▸ **REQUIREMENT**:
Your answer must consist of the records exactly as given, with no pictures included.

▸ **EXERCISE DATA**:
Content starts

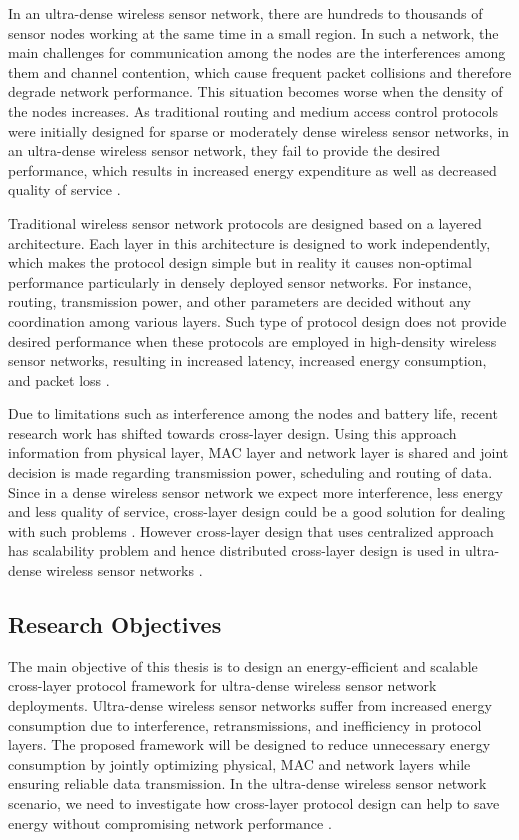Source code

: \documentclass[a4paper,fleqn]{cas-dc}
\numberwithin{equation}{section}
\begin{document}
In an ultra-dense wireless sensor network, there are hundreds to thousands of sensor nodes working at the same time in a small region. In such a network, the main challenges for communication among the nodes are the interferences among them and channel contention, which cause frequent packet collisions and therefore degrade network performance. This situation becomes worse when the density of the nodes increases. As traditional routing and medium access control protocols were initially designed for sparse or moderately dense wireless sensor networks, in an ultra-dense wireless sensor network, they fail to provide the desired performance, which results in increased energy expenditure as well as decreased quality of service \cite{Khamzaev2025498}.

Traditional wireless sensor network protocols are designed based on a layered architecture. Each layer in this architecture is designed to work independently, which makes the protocol design simple but in reality it causes non-optimal performance particularly in densely deployed sensor networks. For instance, routing, transmission power, and other parameters are decided without any coordination among various layers. Such type of protocol design does not provide desired performance when these protocols are employed in high-density wireless sensor networks, resulting in increased latency, increased energy consumption, and packet loss \cite{Cherappa2023}.

Due to limitations such as interference among the nodes and battery life, recent research work has shifted towards cross-layer design. Using this approach information from physical layer, MAC layer and network layer is shared and joint decision is made regarding transmission power, scheduling and routing of data. Since in a dense wireless sensor network we expect more interference, less energy and less quality of service, cross-layer design could be a good solution for dealing with such problems \cite{He2025157}. However cross-layer design that uses centralized approach has scalability problem and hence distributed cross-layer design is used in ultra-dense wireless sensor networks \cite{Mustafa2024}.

\subsection{Research Objectives}

The main objective of this thesis is to design an energy-efficient and scalable cross-layer protocol framework for ultra-dense wireless sensor network deployments. Ultra-dense wireless sensor networks suffer from increased energy consumption due to interference, retransmissions, and inefficiency in protocol layers. The proposed framework will be designed to reduce unnecessary energy consumption by jointly optimizing physical, MAC and network layers while ensuring reliable data transmission. In the ultra-dense wireless sensor network scenario, we need to investigate how cross-layer protocol design can help to save energy without compromising network performance \cite{Singh2025}.
\end{document}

Content ends

▸ **EXPECTED ANSWER**:
Source code

: \documentclass[a4paper,fleqn]{cas-dc}
\numberwithin{equation}{section}
\begin{document}
In an ultra-dense wireless sensor network, there are hundreds to thousands of sensor nodes working at the same time in a small region. In such a network, the main challenges for communication among the nodes are the interferences among them and channel contention, which cause frequent packet collisions and therefore degrade network performance. This situation becomes worse when the density of the nodes increases. As traditional routing and medium access control protocols were initially designed for sparse or moderately dense wireless sensor networks, in an ultra-dense wireless sensor network, they fail to provide the desired performance, which results in increased energy expenditure as well as decreased quality of service \cite{Khamzaev2025498}.

Traditional wireless sensor network protocols are designed based on a layered architecture. Each layer in this architecture is designed to work independently, which makes the protocol design simple but in reality it causes non-optimal performance particularly in densely deployed sensor networks. For instance, routing, transmission power, and other parameters are decided without any coordination among various layers. Such type of protocol design does not provide desired performance when these protocols are employed in high-density wireless sensor networks, resulting in increased latency, increased energy consumption, and packet loss \cite{Cherappa2023}.

Due to limitations such as interference among the nodes and battery life, recent research work has shifted towards cross-layer design. Using this approach information from physical layer, MAC layer and network layer is shared and joint decision is made regarding transmission power, scheduling and routing of data. Since in a dense wireless sensor network we expect more interference, less energy and less quality of service, cross-layer design could be a good solution for dealing with such problems \cite{He2025157}. However cross-layer design that uses centralized approach has scalability problem and hence distributed cross-layer design is used in ultra-dense wireless sensor networks \cite{Mustafa2024}.

\subsection{Research Objectives}

The main objective of this thesis is to design an energy-efficient and scalable cross-layer protocol framework for ultra-dense wireless sensor network deployments. Ultra-dense wireless sensor networks suffer from increased energy consumption due to interference, retransmissions, and inefficiency in protocol layers. The proposed framework will be designed to reduce unnecessary energy consumption by jointly optimizing physical, MAC and network layers while ensuring reliable data transmission. In the ultra-dense wireless sensor network scenario, we need to investigate how cross-layer protocol design can help to save energy without compromising network performance \cite{Singh2025}.
\end{document}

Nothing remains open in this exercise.